Via the API v2, https://v2-api.npolar.no

This data is behind a login - this means that in order to get the data you need to use the same login as for NPDC aka https://data.npolar.no. You also need access to download ecotox data. Ask if you likely do not have these rights.

For ecotox there are two databases:

The field data: https://v2-api.npolar.no/biology/fielddata/

The lab ecotox results: https://v2-api.npolar.no/biology/fielddata/_all_/ecotox

1) Download a json with curl

Download the program Curl to get your data and store it on a file (called ecotoxdata in the example) in your current directory:

curl GET "https://v2-api.npolar.no/biology/fielddata/_search?and=scientificName:Larus+hyperboreus&and=dynamicProperties.matrix:plasma&verbose=true&page=.."  -u siri.uldal@npolar.no  > fieldworkdata

curl GET "https://v2-api.npolar.no/biology/fielddata/_all_/ecotox/_search?and=scientificName:Larus+hyperboreus&and=dynamicProperties.matrix:plasma&verbose=true&page=.."  -u your.email.address@npolar.no  > ecotoxdata

Remember to substitute your.email.address@npolar.no with your npolar.no email address.

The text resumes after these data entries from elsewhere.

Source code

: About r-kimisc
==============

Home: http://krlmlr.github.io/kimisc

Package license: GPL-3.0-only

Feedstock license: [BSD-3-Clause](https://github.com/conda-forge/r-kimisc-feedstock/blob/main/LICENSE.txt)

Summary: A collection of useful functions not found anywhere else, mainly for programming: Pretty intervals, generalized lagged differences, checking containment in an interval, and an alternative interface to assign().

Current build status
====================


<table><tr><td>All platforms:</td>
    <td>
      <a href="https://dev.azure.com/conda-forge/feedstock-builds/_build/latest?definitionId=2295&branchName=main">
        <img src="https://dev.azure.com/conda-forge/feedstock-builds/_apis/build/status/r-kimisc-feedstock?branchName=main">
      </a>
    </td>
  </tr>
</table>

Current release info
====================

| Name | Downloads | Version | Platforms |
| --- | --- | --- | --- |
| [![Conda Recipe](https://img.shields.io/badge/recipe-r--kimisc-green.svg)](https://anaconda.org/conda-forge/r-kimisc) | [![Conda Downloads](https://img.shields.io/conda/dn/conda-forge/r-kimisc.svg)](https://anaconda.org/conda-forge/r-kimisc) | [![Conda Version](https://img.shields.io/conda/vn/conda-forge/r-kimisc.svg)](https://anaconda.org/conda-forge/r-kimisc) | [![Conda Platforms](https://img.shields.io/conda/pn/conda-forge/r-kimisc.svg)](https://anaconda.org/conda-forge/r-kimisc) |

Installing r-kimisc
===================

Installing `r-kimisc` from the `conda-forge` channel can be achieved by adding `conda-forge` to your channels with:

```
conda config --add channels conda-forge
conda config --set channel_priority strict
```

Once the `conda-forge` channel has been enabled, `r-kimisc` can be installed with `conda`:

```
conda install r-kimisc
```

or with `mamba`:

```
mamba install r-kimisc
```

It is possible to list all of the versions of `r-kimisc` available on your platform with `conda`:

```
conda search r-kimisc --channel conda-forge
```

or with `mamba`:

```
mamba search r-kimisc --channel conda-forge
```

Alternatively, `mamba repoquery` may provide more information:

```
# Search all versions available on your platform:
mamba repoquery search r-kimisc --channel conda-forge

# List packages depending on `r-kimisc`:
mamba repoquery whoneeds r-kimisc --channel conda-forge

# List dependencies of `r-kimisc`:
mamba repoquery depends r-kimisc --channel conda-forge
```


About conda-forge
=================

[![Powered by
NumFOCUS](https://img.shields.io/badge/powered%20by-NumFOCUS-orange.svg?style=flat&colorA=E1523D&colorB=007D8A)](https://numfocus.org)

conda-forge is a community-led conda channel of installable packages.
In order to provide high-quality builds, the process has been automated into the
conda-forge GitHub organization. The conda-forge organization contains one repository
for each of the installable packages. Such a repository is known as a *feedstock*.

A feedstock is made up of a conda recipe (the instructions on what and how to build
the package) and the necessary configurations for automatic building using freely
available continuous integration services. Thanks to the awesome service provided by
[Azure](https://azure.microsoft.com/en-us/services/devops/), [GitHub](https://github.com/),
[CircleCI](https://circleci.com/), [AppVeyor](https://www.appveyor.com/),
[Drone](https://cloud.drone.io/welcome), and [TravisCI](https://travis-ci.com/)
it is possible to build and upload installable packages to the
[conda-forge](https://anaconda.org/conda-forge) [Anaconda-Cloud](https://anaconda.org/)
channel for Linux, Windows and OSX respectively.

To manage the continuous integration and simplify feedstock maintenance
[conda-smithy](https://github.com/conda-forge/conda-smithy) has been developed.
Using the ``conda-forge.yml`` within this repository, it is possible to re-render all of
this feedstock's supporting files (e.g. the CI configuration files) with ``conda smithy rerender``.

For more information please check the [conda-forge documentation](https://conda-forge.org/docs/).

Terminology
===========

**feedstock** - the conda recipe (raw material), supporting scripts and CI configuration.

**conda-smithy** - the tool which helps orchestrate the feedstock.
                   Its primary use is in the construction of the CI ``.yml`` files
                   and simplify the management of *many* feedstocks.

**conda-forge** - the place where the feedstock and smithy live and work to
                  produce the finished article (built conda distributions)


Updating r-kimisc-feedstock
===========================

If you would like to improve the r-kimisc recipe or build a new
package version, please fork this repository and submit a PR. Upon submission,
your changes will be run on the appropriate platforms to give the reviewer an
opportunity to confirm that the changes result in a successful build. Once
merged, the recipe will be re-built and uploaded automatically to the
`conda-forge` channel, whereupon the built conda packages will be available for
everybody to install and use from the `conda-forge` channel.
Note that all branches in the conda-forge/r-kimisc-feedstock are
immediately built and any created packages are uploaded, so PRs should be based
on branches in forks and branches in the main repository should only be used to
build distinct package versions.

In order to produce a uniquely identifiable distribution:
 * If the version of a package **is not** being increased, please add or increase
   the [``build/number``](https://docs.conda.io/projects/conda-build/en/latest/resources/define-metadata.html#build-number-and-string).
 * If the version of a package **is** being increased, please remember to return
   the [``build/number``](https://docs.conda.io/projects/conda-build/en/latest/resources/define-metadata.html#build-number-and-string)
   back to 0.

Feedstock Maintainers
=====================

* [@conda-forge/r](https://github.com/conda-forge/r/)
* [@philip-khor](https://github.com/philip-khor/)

2) Import into R and create an excel file

How to get the search parameters

In order to get the data you will need the https link from the fieldwork database and the ecotox lab database along with the search you are looking for. Below are some example on how to construct these links.

Ecotox fieldwork database, search for glaucous gulls and matrix plasma:

https://v2-api.npolar.no/biology/fielddata/_search?and=scientificName:Larus+hyperboreus&and=dynamicProperties.matrix:plasma&verbose=true&page=..&type=feed

https://v2-api.npolar.no/biology/fielddata/_all_/ecotox/_search?and=scientificName:Larus+hyperboreus&and=dynamicProperties.matrix:plasma&page=..

Get all data for project MOSJ (only the field database has this the parameter projectName) :

https://v2-api.npolar.no/biology/fielddata/_search?and=dynamicProperties.projectName:MOSJ&verbose=true&page=..

&page=.. means all data, not just the first page.

&verbose=true means include all metadata as well.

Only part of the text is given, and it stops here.